Today, 2/26/2019, Oz tells us the symptoms we are having might just be a urinary tract infection or UTI. He explains the symptoms and what needs to be done to rid your body of this infection. A urinary tract infection, referred to as a UTI, is an infection that most commonly occurs in your bladder or urethra. This condition isn’t serious at the outset, but if left untreated can spread to the kidneys and cause more serious issues. While this condition is more prevalent in women, men are not exempt from getting an infection.
Learn what the signs of a UTI are and see if some of the symptoms you are experiencing are a direct result of this infection.
- A urinary tract infection (UTI) is caused by bacteria making its way into the bladder or urethra. The bacteria can stem from sexual activity, improper wiping from anus to urethra, kidney stones, or prostate issues. Women are usually more at risk for developing UTIs in their lifetime because they have a shorter urethra than men so the bacteria can move faster through it. Additionally, the risk of UTI increases after menopause. People with diabetes are at a higher risk of developing UTIs because their immune system is lowered and the bacteria have a better chance of festering and causing an infection.

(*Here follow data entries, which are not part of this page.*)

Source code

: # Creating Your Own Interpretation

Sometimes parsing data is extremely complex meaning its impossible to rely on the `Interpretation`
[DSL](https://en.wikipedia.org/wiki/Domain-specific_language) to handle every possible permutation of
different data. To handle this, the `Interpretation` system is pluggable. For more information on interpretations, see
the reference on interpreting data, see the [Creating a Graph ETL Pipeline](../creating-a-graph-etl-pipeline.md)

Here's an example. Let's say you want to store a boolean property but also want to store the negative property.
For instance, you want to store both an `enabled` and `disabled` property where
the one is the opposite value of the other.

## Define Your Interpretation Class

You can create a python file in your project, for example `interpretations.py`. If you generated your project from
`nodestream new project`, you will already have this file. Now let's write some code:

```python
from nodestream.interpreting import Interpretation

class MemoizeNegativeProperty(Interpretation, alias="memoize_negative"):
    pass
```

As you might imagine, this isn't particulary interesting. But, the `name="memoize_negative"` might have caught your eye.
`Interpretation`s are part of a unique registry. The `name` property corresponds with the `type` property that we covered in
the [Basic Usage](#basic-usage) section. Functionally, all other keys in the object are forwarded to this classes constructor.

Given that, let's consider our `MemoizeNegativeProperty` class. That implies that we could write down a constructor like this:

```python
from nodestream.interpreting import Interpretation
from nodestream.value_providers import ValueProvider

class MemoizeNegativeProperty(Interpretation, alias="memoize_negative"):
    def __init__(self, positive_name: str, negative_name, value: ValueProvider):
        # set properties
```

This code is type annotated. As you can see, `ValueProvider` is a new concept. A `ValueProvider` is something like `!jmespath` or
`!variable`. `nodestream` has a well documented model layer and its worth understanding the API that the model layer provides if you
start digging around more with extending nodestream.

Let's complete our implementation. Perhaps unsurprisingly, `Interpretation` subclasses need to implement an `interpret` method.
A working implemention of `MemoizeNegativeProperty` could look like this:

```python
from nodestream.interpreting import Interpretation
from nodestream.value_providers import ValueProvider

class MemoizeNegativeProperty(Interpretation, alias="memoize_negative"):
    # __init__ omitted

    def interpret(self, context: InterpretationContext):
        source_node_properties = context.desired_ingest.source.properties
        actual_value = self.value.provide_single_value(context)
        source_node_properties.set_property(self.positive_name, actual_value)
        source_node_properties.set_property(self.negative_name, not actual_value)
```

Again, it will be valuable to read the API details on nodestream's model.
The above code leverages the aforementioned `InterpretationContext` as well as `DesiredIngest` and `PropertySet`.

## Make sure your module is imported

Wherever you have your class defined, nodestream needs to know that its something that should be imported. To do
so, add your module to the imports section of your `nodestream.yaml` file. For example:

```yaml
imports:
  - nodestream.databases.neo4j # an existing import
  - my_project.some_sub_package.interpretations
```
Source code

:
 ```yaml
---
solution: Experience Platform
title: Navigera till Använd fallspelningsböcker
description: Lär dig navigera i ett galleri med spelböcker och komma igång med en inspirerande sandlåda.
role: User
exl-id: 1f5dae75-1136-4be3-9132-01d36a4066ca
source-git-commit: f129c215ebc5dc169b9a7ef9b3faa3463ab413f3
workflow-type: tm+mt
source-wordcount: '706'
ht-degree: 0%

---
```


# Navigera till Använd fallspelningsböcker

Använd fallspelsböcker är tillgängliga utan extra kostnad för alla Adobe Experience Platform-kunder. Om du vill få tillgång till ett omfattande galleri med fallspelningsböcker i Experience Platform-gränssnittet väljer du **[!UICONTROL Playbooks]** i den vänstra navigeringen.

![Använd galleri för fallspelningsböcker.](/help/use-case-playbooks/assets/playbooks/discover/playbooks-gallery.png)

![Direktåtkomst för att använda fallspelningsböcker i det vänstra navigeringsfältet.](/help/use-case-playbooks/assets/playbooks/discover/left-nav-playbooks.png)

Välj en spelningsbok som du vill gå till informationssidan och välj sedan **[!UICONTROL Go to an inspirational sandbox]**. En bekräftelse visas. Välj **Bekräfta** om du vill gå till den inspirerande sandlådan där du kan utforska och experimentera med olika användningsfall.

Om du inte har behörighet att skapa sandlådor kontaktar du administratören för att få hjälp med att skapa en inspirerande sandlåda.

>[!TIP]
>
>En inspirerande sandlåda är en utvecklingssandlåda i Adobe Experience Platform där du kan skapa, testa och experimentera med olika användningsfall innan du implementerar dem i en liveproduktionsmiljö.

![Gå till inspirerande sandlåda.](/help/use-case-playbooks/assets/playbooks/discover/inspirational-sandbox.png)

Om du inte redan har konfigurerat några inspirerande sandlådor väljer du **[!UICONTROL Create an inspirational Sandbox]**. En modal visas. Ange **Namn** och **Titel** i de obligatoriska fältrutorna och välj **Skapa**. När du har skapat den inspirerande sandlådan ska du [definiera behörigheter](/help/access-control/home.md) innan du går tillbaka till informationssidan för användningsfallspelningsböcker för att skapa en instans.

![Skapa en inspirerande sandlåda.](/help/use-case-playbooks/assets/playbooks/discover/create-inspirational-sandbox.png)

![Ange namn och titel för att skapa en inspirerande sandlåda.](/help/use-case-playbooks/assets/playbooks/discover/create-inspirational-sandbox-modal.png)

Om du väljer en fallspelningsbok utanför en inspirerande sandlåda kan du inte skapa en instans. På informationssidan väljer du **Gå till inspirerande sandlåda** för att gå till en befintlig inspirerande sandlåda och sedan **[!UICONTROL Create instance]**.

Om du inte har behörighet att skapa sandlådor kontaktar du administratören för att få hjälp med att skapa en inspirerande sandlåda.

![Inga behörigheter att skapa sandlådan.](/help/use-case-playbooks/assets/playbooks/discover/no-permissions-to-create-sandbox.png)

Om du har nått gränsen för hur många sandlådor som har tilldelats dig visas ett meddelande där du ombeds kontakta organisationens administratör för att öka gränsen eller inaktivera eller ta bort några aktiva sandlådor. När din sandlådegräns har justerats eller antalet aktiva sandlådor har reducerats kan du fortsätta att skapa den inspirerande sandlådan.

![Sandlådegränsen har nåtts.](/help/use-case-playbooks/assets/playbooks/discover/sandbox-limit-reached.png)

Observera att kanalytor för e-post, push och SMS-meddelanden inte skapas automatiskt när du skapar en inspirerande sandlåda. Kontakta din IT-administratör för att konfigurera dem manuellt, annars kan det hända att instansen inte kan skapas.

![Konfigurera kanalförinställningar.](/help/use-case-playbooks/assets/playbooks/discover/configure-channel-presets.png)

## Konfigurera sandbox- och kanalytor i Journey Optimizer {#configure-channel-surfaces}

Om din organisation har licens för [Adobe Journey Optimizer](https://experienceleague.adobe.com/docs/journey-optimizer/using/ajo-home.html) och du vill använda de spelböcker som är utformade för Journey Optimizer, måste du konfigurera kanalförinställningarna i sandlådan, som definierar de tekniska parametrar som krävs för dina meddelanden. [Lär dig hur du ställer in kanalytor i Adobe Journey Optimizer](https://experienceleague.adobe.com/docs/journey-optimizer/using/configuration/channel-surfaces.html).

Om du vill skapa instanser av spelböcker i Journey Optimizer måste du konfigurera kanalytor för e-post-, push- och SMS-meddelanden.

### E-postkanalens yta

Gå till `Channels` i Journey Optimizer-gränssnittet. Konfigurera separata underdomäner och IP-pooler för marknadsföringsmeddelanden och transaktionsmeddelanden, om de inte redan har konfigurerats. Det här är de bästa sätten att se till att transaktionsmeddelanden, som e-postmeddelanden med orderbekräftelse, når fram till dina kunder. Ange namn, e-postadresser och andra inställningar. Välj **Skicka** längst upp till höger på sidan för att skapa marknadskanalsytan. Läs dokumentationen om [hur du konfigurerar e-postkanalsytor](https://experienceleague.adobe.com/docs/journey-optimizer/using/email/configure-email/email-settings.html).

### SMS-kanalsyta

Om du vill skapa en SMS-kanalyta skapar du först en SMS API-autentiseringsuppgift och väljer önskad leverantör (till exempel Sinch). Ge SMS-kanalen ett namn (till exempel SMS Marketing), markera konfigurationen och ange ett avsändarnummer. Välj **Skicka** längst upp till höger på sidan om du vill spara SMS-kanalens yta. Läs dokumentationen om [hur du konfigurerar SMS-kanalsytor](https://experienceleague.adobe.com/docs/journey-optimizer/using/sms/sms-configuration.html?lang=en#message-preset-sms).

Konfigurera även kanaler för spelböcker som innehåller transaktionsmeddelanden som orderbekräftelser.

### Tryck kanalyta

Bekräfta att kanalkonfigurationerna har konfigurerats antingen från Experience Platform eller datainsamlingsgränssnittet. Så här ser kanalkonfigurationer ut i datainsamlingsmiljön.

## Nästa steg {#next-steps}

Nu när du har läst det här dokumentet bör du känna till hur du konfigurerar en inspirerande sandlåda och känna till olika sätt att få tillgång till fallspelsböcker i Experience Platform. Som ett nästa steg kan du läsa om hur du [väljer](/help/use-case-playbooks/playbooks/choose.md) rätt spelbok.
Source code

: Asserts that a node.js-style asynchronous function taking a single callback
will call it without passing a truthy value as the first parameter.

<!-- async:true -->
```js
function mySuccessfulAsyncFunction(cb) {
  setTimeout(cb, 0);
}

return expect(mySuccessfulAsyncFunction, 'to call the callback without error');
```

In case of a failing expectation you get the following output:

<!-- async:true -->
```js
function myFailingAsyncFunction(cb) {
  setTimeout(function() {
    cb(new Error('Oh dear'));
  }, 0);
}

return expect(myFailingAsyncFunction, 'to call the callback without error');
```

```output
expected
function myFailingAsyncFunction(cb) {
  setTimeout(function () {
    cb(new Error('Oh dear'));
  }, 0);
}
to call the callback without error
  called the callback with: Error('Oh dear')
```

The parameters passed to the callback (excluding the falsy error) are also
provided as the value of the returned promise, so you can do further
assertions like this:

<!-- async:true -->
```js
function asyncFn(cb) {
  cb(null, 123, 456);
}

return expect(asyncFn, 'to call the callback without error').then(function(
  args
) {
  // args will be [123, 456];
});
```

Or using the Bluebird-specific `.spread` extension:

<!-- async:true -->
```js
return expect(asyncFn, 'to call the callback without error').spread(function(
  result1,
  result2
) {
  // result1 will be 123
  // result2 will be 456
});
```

- If you find yourself in need of a bathroom all day and night that could be a sign of a UTI. The bacterial infection irritates your bladder and makes you have to go to the bathroom more than normal. However, usually peeing with a UTI means urine comes out in small dribbles and sometimes you can experience leaks.
- The bacteria in your system can cause you to feel a burning sensation when you urinate. Sometimes bacteria can get into the urethra without causing a UTI which may cause offhanded burning one time. Once you feel the burn, make sure to monitor it throughout the day. If it happens more than once and is coupled with other symptoms, you may want to call your doctor.
- Any form of yellow or clear colored urine is natural – even though darker yellow may indicate dehydration. When your urine appears to be cloudy or is red or brown in color, those are usually clear signs of infection. If this happens, recall what you ate or drank during the day since certain foods or medications can cause discoloration sometimes. If you continue to witness a change in the color of your urine throughout the day, you may have a UTI.
- If there is a strong smell coming from the toilet after you pee, you may have a UTI. While something like asparagus naturally causes an odor in your urine, any particularly bad smells that are not associated with medication or food – especially if coupled with discoloration – is a clear sign that a UTI may be to blame.
- A common symptom of UTI is to experience pain and cramping the abdominal region near the infection site. If you have ruled out common reasons for pain such as periods and a regular stomach ache and have one or more of the other signs you should call your doctor to see if you have a UTI.
What to Do About It
If you have a UTI, it is not the end of the world. While painful they are actually easy to treat and recover from. Make sure to drink a lot of water to flush the infection from your body. Additionally, try over the counter medications to ease the pain, but if it does not subside quickly make an appointment with your primary care physician so they can test you and prescribe antibiotics to get rid of the infection. To prevent UTIs altogether, make sure you pee after intercourse to remove the potential of bacteria and wipe yourself from front to back to prevent the spread of bacteria to the urethra.